Approximately 10% of the 7.9 million annual fracture patients in the United States experience nonunion and/or delayed unions, which have a substantial economic and quality of life impact. A variety of devices are being marketed under the name of “bone growth stimulators.” This article provides an overview of electrical and electromagnetic stimulation, ultrasound, and extracorporeal shock waves. More research is needed for knowledge of appropriate device configurations, advancement in the field, and encouragement in the initiation of new trials, particularly large multicenter trials and randomized control trials that have standardized device and protocol methods.

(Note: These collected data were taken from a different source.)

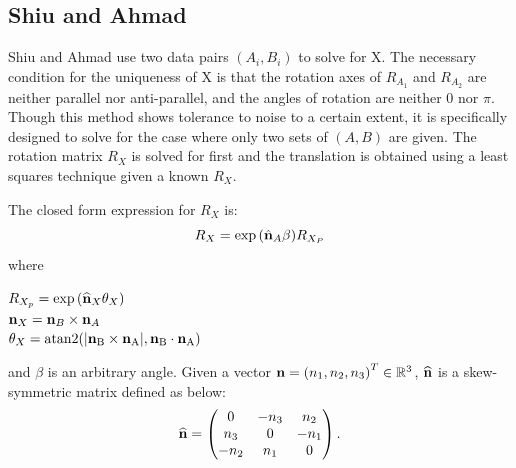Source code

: \documentclass[twocolumn,10pt]{asme2ej}
\newcommand{\nn}{{\bf n}}
\newcommand{\ttt}{{\bf t}}
\begin{document}

\subsection{Shiu and Ahmad }
Shiu and Ahmad \cite{shiu1987finding,shiu1989calibration} use two data pairs $(A_{i}, B_{i})$ to solve for X. The necessary condition for the uniqueness of X is that the rotation axes of $R_{A_1}$ and $R_{A_2}$ are neither parallel nor anti-parallel, and the angles of rotation are neither 0 nor $\pi$. Though this method shows tolerance to noise to a certain extent, it is specifically designed to solve for the case where only two sets of $(A, B)$ are given. 
The rotation matrix $R_{X}$ is solved for first and the translation is obtained using a least squares technique given a known $R_{X}$.

The closed form expression for $R_{X}$ is:
\begin{equation}
R_{X} = \exp{(\hat{\nn}_{A}\beta)}R_{X_{P}}
\label{RotationCheng}
\end{equation}
where 
\begin{center}
$R_{X_{p}} =  \exp{(\widehat{\nn}_{X}\theta_{X})}$\\
$\nn_{X} = \nn_{B} \times \nn_{A}$\\
$\theta_{X} = \rm atan2(|\nn_{B} \times \nn_{A}|,\nn_{B} \cdot \nn_{A})$\\
\end{center}
and $\beta$ is an arbitrary angle. Given a vector $\nn = \left( n_{1}, n_{2}, n_{3} \right)^{T} \in \mathbb{R}^{3}$, $\widehat{\nn}$ is a skew-symmetric matrix defined as below:\\
\begin{equation}
\widehat{\nn}
=
\begin{pmatrix}
0 & -n_{3} & n_{2} \\
n_{3} & 0 & -n_{1} \\
-n_{2} & n_{1} & 0
\end{pmatrix}.
\end{equation}
\end{document}
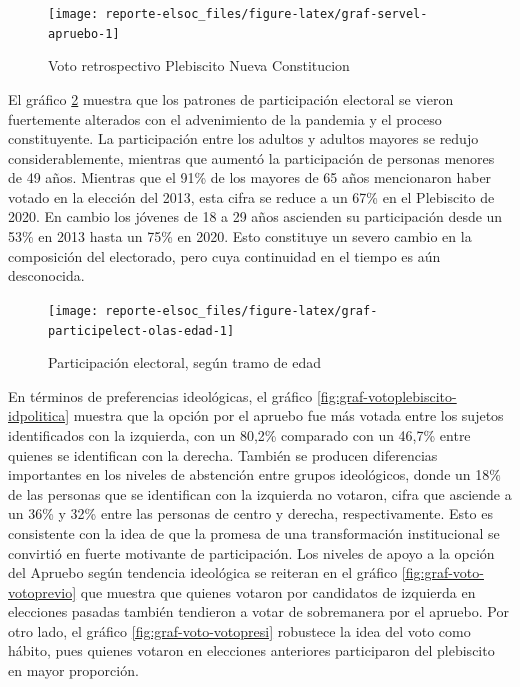 \documentclass[
  12pt,
]{book}
\begin{document}
\begin{figure}

{\centering \texttt{[image: reporte-elsoc\_files/figure-latex/graf-servel-apruebo-1]} 

}

\caption{Voto retrospectivo Plebiscito Nueva Constitucion}\label{fig:graf-servel-apruebo}
\end{figure}

El gráfico \ref{fig:graf-participelect-olas-edad} muestra que los patrones de participación electoral se vieron fuertemente alterados con el advenimiento de la pandemia y el proceso constituyente. La participación entre los adultos y adultos mayores se redujo considerablemente, mientras que aumentó la participación de personas menores de 49 años. Mientras que el 91\% de los mayores de 65 años mencionaron haber votado en la elección del 2013, esta cifra se reduce a un 67\% en el Plebiscito de 2020. En cambio los jóvenes de 18 a 29 años ascienden su participación desde un 53\% en 2013 hasta un 75\% en 2020. Esto constituye un severo cambio en la composición del electorado, pero cuya continuidad en el tiempo es aún desconocida.

\begin{figure}

{\centering \texttt{[image: reporte-elsoc\_files/figure-latex/graf-participelect-olas-edad-1]} 

}

\caption{Participación electoral, según tramo de edad}\label{fig:graf-participelect-olas-edad}
\end{figure}

En términos de preferencias ideológicas, el gráfico \ref{fig:graf-votoplebiscito-idpolitica} muestra que la opción por el apruebo fue más votada entre los sujetos identificados con la izquierda, con un 80,2\% comparado con un 46,7\% entre quienes se identifican con la derecha. También se producen diferencias importantes en los niveles de abstención entre grupos ideológicos, donde un 18\% de las personas que se identifican con la izquierda no votaron, cifra que asciende a un 36\% y 32\% entre las personas de centro y derecha, respectivamente. Esto es consistente con la idea de que la promesa de una transformación institucional se convirtió en fuerte motivante de participación. Los niveles de apoyo a la opción del Apruebo según tendencia ideológica se reiteran en el gráfico \ref{fig:graf-voto-votoprevio} que muestra que quienes votaron por candidatos de izquierda en elecciones pasadas también tendieron a votar de sobremanera por el apruebo. Por otro lado, el gráfico \ref{fig:graf-voto-votopresi} robustece la idea del voto como hábito, pues quienes votaron en elecciones anteriores participaron del plebiscito en mayor proporción.
\end{document}
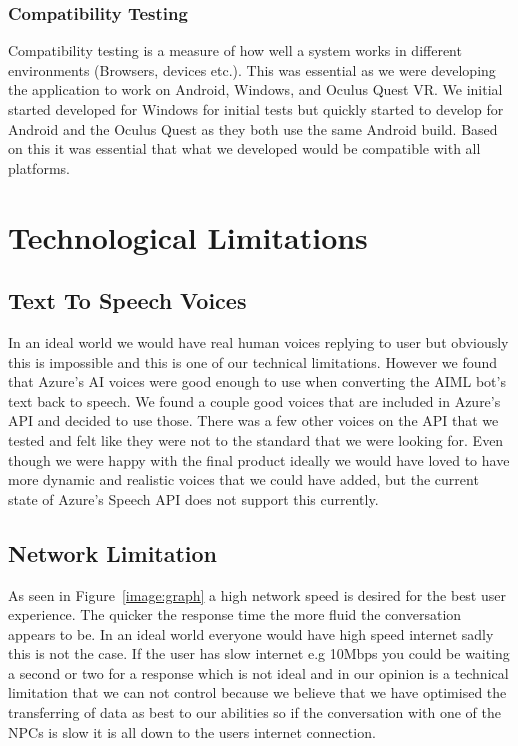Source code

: \subsubsection{Compatibility Testing}
Compatibility testing is a measure of how well a system works in different environments (Browsers, devices etc.). This was essential as we were developing the application to work on Android, Windows, and Oculus Quest VR. We initial started developed for Windows for initial tests but quickly started to develop for Android and the Oculus Quest as they both use the same Android build. Based on this it was essential that what we developed would be compatible with all platforms.

\section{Technological Limitations}
\subsection{Text To Speech Voices}
In an ideal world we would have real human voices replying to user but obviously this is impossible and this  is one of our technical limitations. However we found that Azure's AI voices were good enough to use when converting the AIML bot's text back to speech. We found a couple good voices that are included in Azure's API and decided to use those. There was a few other voices on the API that we tested and felt like they were not to the standard that we were looking for. Even though we were happy with the final product ideally we would have loved to have more dynamic and realistic voices that we could have added, but the current state of Azure's Speech API does not support this currently.

\subsection{Network Limitation}
As seen in Figure~\ref{image:graph} a high network speed is desired for the best user experience. The quicker the response time the more fluid the conversation appears to be. In an ideal world everyone would have high speed internet sadly this is not the case. If the user has slow internet e.g 10Mbps you could be waiting a second or two for a response which is not ideal and in our opinion is a technical limitation that we can not control because we believe that we have optimised the transferring of data as best to our abilities so if the conversation with one of the NPCs is slow it is all down to the users internet connection. 

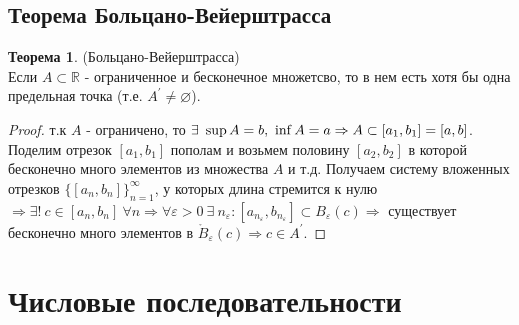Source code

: \documentclass[a4paper, 12pt]{article}
\newcommand{\R}{\mathbb{R}}
\renewcommand{\epsilon}{\varepsilon}
\renewcommand{\emptyset}{\varnothing}
\theoremstyle{definition}
\newtheorem*{theorem}{Теорема}
\begin{document}
    \subsection{Теорема Больцано-Вейерштрасса}
        \begin{theorem} (Больцано-Вейерштрасса)\\
            Если $A\subset \R$ - ограниченное и бесконечное множетсво, то в нем есть хотя бы одна предельная точка (т.е. $A^{\prime}\ne \emptyset$).
        \end{theorem} 
        \begin{proof}
            т.к $A$ - ограничено, то $\exists\ \sup{A}=b,\ \inf{A}=a\\ \Rightarrow A\subset [a_1,b_1] = [a,b]$. Поделим отрезок $[a_1,b_1]$ пополам и возьмем половину $[a_2,b_2]$ в которой бесконечно много элементов из множества $A$ и т.д. Получаем систему вложенных отрезков $\{[a_n,b_n]\}_{n=1}^{\infty}$, у которых длина стремится к нулю $\Rightarrow \exists!\ c\in [a_n,b_n]\ \forall n\Rightarrow \forall \epsilon>0\ \exists\ n_{\epsilon}: [a_{n_{\epsilon}},b_{n_{\epsilon}}]\subset B_{\epsilon}(c) \Rightarrow$ существует бесконечно много элементов в $\mathring{B}_{\epsilon}(c)\Rightarrow c\in A^{\prime}$.
        \end{proof}
    \newpage
    \section{Числовые последовательности}
\end{document}
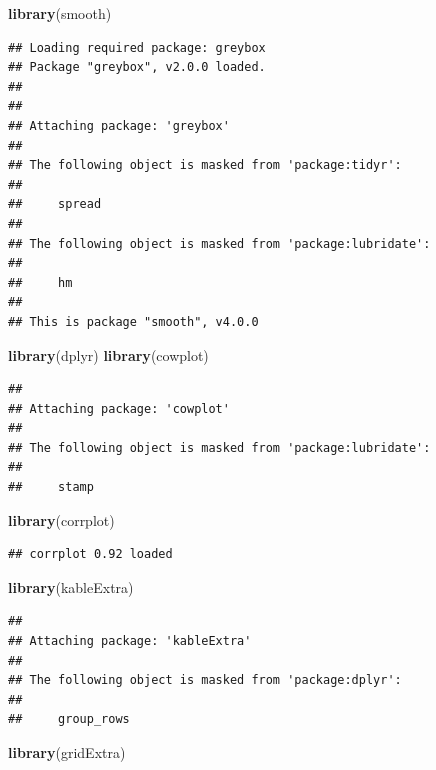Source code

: \documentclass[
]{article}
\newenvironment{Shaded}{\begin{snugshade}}{\end{snugshade}}
\newcommand{\FunctionTok}[1]{\textcolor[rgb]{0.13,0.29,0.53}{\textbf{#1}}}
\newcommand{\NormalTok}[1]{#1}
\begin{document}
\begin{Shaded}
\begin{Highlighting}[]
\FunctionTok{library}\NormalTok{(smooth)}
\end{Highlighting}
\end{Shaded}

\begin{verbatim}
## Loading required package: greybox
## Package "greybox", v2.0.0 loaded.
## 
## 
## Attaching package: 'greybox'
## 
## The following object is masked from 'package:tidyr':
## 
##     spread
## 
## The following object is masked from 'package:lubridate':
## 
##     hm
## 
## This is package "smooth", v4.0.0
\end{verbatim}

\begin{Shaded}
\begin{Highlighting}[]
\FunctionTok{library}\NormalTok{(dplyr)}
\FunctionTok{library}\NormalTok{(cowplot)}
\end{Highlighting}
\end{Shaded}

\begin{verbatim}
## 
## Attaching package: 'cowplot'
## 
## The following object is masked from 'package:lubridate':
## 
##     stamp
\end{verbatim}

\begin{Shaded}
\begin{Highlighting}[]
\FunctionTok{library}\NormalTok{(corrplot)}
\end{Highlighting}
\end{Shaded}

\begin{verbatim}
## corrplot 0.92 loaded
\end{verbatim}

\begin{Shaded}
\begin{Highlighting}[]
\FunctionTok{library}\NormalTok{(kableExtra) }
\end{Highlighting}
\end{Shaded}

\begin{verbatim}
## 
## Attaching package: 'kableExtra'
## 
## The following object is masked from 'package:dplyr':
## 
##     group_rows
\end{verbatim}

\begin{Shaded}
\begin{Highlighting}[]
\FunctionTok{library}\NormalTok{(gridExtra)}
\end{Highlighting}
\end{Shaded}
\end{document}
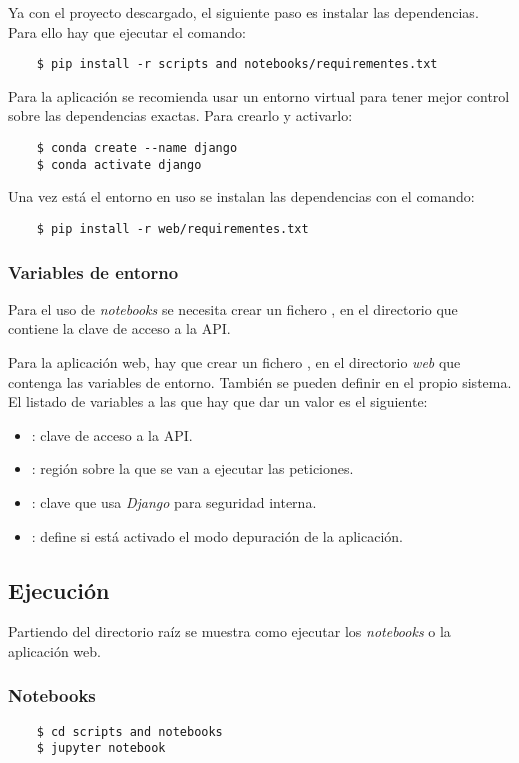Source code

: Ya con el proyecto descargado, el siguiente paso es instalar las dependencias. Para ello hay que ejecutar el comando:
\begin{lstlisting}
	$ pip install -r scripts and notebooks/requirementes.txt
\end{lstlisting}
Para la aplicación se recomienda usar un entorno virtual para tener mejor control sobre las dependencias exactas. Para crearlo y activarlo:
\begin{lstlisting}
	$ conda create --name django
	$ conda activate django
\end{lstlisting}
Una vez está el entorno en uso se instalan las dependencias con el comando:
\begin{lstlisting}
	$ pip install -r web/requirementes.txt
\end{lstlisting}

\subsubsection{Variables de entorno}
Para el uso de \textit{notebooks} se necesita crear un fichero , en el directorio  que contiene la clave de acceso a la API.

Para la aplicación web, hay que crear un fichero , en el directorio \textit{web} que contenga las variables de entorno. También se pueden definir en el propio sistema. El listado de variables a las que hay que dar un valor es el siguiente:
\begin{itemize}
	\item {}: clave de acceso a la API.
	\item {}: región sobre la que se van a ejecutar las peticiones.
	\item {}: clave que usa \textit{Django} para seguridad interna.
	\item {}: define si está activado el modo depuración de la aplicación.
\end{itemize}

\subsection{Ejecución}
Partiendo del directorio raíz se muestra como ejecutar los \textit{notebooks} o la aplicación web.
\subsubsection{Notebooks}
\begin{lstlisting}
	$ cd scripts and notebooks
	$ jupyter notebook
\end{lstlisting}
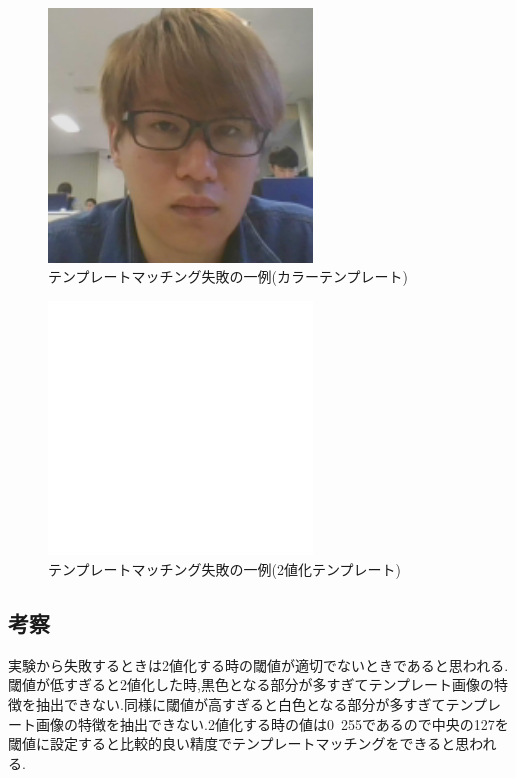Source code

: \documentclass{jarticle}
\begin{document}
\begin{figure}[H]
\begin{center}
\includegraphics[width=7.0cm]{cv_kadai02/fail-temp-color.png}
\caption{テンプレートマッチング失敗の一例(カラーテンプレート)}
\label{fig:cvkadai02-fail-temp-color}
\end{center}
\end{figure}


\begin{figure}[H]
\begin{center}
\includegraphics[width=7.0cm]{cv_kadai02/fail-temp-mono.png}
\caption{テンプレートマッチング失敗の一例(2値化テンプレート)}
\label{fig:cvkadai02-fail-temp-mono}
\end{center}
\end{figure}


\subsection{考察}
実験から失敗するときは2値化する時の閾値が適切でないときであると思われる.閾値が低すぎると2値化した時,黒色となる部分が多すぎてテンプレート画像の特徴を抽出できない.同様に閾値が高すぎると白色となる部分が多すぎてテンプレート画像の特徴を抽出できない.2値化する時の値は0~255であるので中央の127を閾値に設定すると比較的良い精度でテンプレートマッチングをできると思われる.
\end{document}
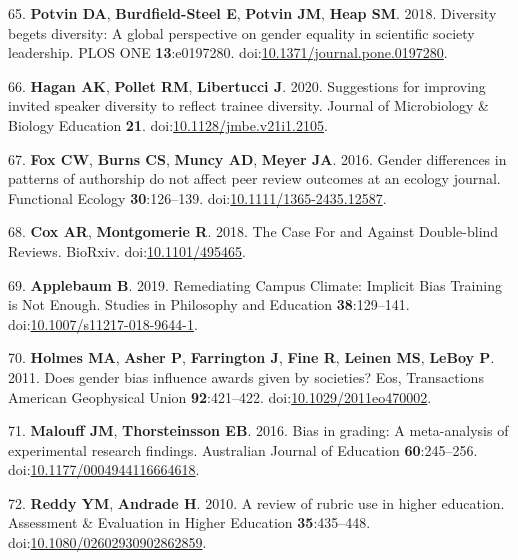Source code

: \documentclass[11pt,]{article}
\begin{document}
\leavevmode\hypertarget{ref-potvin_diversity_2018}{}%
65. \textbf{Potvin DA}, \textbf{Burdfield-Steel E}, \textbf{Potvin JM},
\textbf{Heap SM}. 2018. Diversity begets diversity: A global perspective
on gender equality in scientific society leadership. PLOS ONE
\textbf{13}:e0197280.
doi:\href{https://doi.org/10.1371/journal.pone.0197280}{10.1371/journal.pone.0197280}.

\leavevmode\hypertarget{ref-Hagan2020}{}%
66. \textbf{Hagan AK}, \textbf{Pollet RM}, \textbf{Libertucci J}. 2020.
Suggestions for improving invited speaker diversity to reflect trainee
diversity. Journal of Microbiology \& Biology Education \textbf{21}.
doi:\href{https://doi.org/10.1128/jmbe.v21i1.2105}{10.1128/jmbe.v21i1.2105}.

\leavevmode\hypertarget{ref-fox_gender_2016}{}%
67. \textbf{Fox CW}, \textbf{Burns CS}, \textbf{Muncy AD}, \textbf{Meyer
JA}. 2016. Gender differences in patterns of authorship do not affect
peer review outcomes at an ecology journal. Functional Ecology
\textbf{30}:126--139.
doi:\href{https://doi.org/10.1111/1365-2435.12587}{10.1111/1365-2435.12587}.

\leavevmode\hypertarget{ref-cox_case_2018}{}%
68. \textbf{Cox AR}, \textbf{Montgomerie R}. 2018. The Case For and
Against Double-blind Reviews. BioRxiv.
doi:\href{https://doi.org/10.1101/495465}{10.1101/495465}.

\leavevmode\hypertarget{ref-applebaum_remediating_2019}{}%
69. \textbf{Applebaum B}. 2019. Remediating Campus Climate: Implicit
Bias Training is Not Enough. Studies in Philosophy and Education
\textbf{38}:129--141.
doi:\href{https://doi.org/10.1007/s11217-018-9644-1}{10.1007/s11217-018-9644-1}.

\leavevmode\hypertarget{ref-Holmes2011}{}%
70. \textbf{Holmes MA}, \textbf{Asher P}, \textbf{Farrington J},
\textbf{Fine R}, \textbf{Leinen MS}, \textbf{LeBoy P}. 2011. Does gender
bias influence awards given by societies? Eos, Transactions American
Geophysical Union \textbf{92}:421--422.
doi:\href{https://doi.org/10.1029/2011eo470002}{10.1029/2011eo470002}.

\leavevmode\hypertarget{ref-Malouff2016}{}%
71. \textbf{Malouff JM}, \textbf{Thorsteinsson EB}. 2016. Bias in
grading: A meta-analysis of experimental research findings. Australian
Journal of Education \textbf{60}:245--256.
doi:\href{https://doi.org/10.1177/0004944116664618}{10.1177/0004944116664618}.

\leavevmode\hypertarget{ref-Reddy2010}{}%
72. \textbf{Reddy YM}, \textbf{Andrade H}. 2010. A review of rubric use
in higher education. Assessment \& Evaluation in Higher Education
\textbf{35}:435--448.
doi:\href{https://doi.org/10.1080/02602930902862859}{10.1080/02602930902862859}.
\end{document}
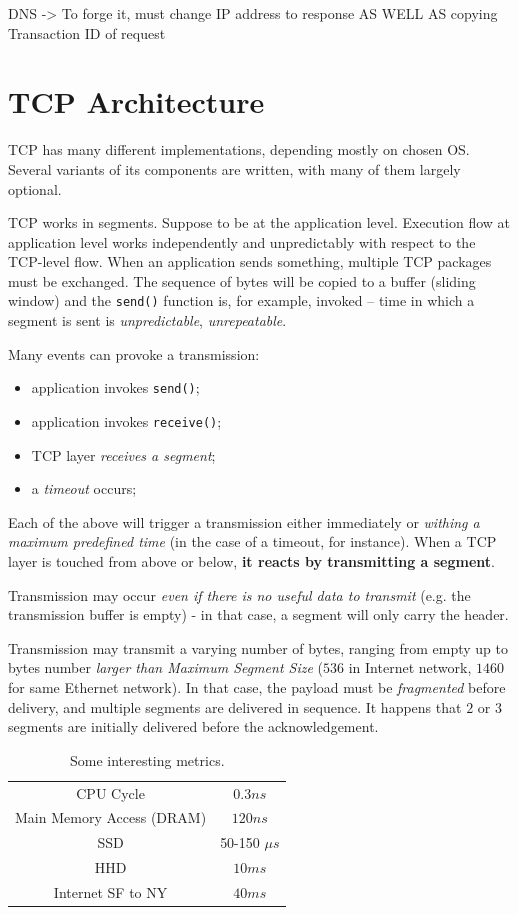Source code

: \documentclass[a4paper, 11pt]{report}
\begin{document}
DNS -> To forge it, must change IP address to response AS WELL AS copying Transaction ID of request


\section{TCP Architecture}

TCP has many different implementations, depending mostly on chosen OS. Several
variants of its components are written, with many of them largely optional.

TCP works in segments. Suppose to be at the application level. Execution flow
at application level works independently and unpredictably with respect to the
TCP-level flow. When an application sends something, multiple TCP packages must
be exchanged. The sequence of bytes will be copied to a buffer (sliding window)
and the \texttt{send()} function is, for example, invoked \--- time in which a
segment is sent is \emph{unpredictable}, \emph{unrepeatable}.

Many events can provoke a transmission:

\begin{itemize}
	\item application invokes \texttt{send()};
	\item application invokes \texttt{receive()};
	\item TCP layer \emph{receives a segment};
	\item a \emph{timeout} occurs;
\end{itemize}

Each of the above will trigger a transmission either immediately or
\emph{withing a maximum predefined time} (in the case of a timeout, for
instance). When a TCP layer is touched from above or below, \textbf{it reacts
by transmitting a segment}.

Transmission may occur \emph{even if there is no useful data to transmit} (e.g.
the transmission buffer is empty) \-- in that case, a segment will only carry
the header.

Transmission may transmit a varying number of bytes, ranging from empty up to
bytes number \emph{larger than Maximum Segment Size} ($536$ in Internet
network, $1460$ for same Ethernet network). In that case, the payload must be
\emph{fragmented} before delivery, and multiple segments are delivered in sequence.
It happens that $2$ or $3$ segments are initially delivered before the
acknowledgement.

\begin{table}[ht]
\centering
\begin{tabular}{cc}
CPU Cycle & $0.3 ns$ \\
Main Memory Access (DRAM) & $120ns$ \\
SSD & 50-150 $\mu s$ \\
HHD & $10 ms$ \\
Internet SF to NY & $40ms$
\end{tabular}
\caption{Some interesting metrics.}\label{tab:SomeMetrics}
\end{table}
\bigskip
\end{document}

The economic and health burden of fractures is large. Fortunately, most fractures heal without any complications. However, out of the estimated 7.9 million fractures that occur annually in the United States, 5–10% of them develop nonunions and/or delayed unions, which are major sources of complications in the treatment of bone fractures.1 Fracture healing is a complicated metabolic process and requires the interaction of many factors, including the recruitment of reparative cells and genes. If these factors are inadequate or interrupted, healing is delayed or impaired, resulting in a nonunion of the bone.2
The cause of nonunions and delayed healings of fractures is usually unknown. The known reasons of delayed or impaired unions include problems with operative and nonoperative interventions, comprising inadequate mobilization of the fracture, distraction of fracture fragments by fixation devices or traction, repeated manipulations or excessive early motion of a fracture, excessive periosteal stripping, and damage to other soft tissues during operative exposure. Other risks for impaired fracture healing include contamination at the time of injury or operation, smoking, diabetes, and the skeletal location of the injury.3
Bone healing may be manipulated by external (biomechanical) and internal (biological) stimuli. The ability for fracture healing to be enhanced in the percentage of patients with impaired fracture healing would have a great economic impact, as well as enhance the physical and mental well-being of these patients. A variety of biological, mechanical, and physical interventions have been developed to enhance fracture healing. This article focuses on the range of physical methods to stimulate bone healing including electrical stimulators, low-intensity pulsed ultrasound, and extracorporeal shock waves. These modalities are less invasive to patients and the cost or complications related to harvesting an autograft are eliminated.3
There have been case reports of success using electrical stimulation as early as 1841,4 but the use of this method of treatment did not progress until the 1950s. In 1953, Yasuda applied continuous current to a rabbit femur for three weeks and demonstrated new-bone formation in the vicinity of the cathode.5 It became known that there are electrical potentials in bone, including stress-generated potentials5 and bioelectric or steady-state potentials.3 Stress-generated potentials occur when a portion of bone is subjected to a bending load and that portion becomes electronegative, while other tensile parts become electropositive. Bioelectric potentials are electronegative potentials that occur in nonstressed bone in areas of active growth and repair. Investigators around the world began to study the effects of electricity on bone and cartilage, and by 1976, at least 119 articles appeared in the world literature describing the effects of different forms of electricity on bone growth and repair.3 A variety of electrical stimulation devices have now been developed.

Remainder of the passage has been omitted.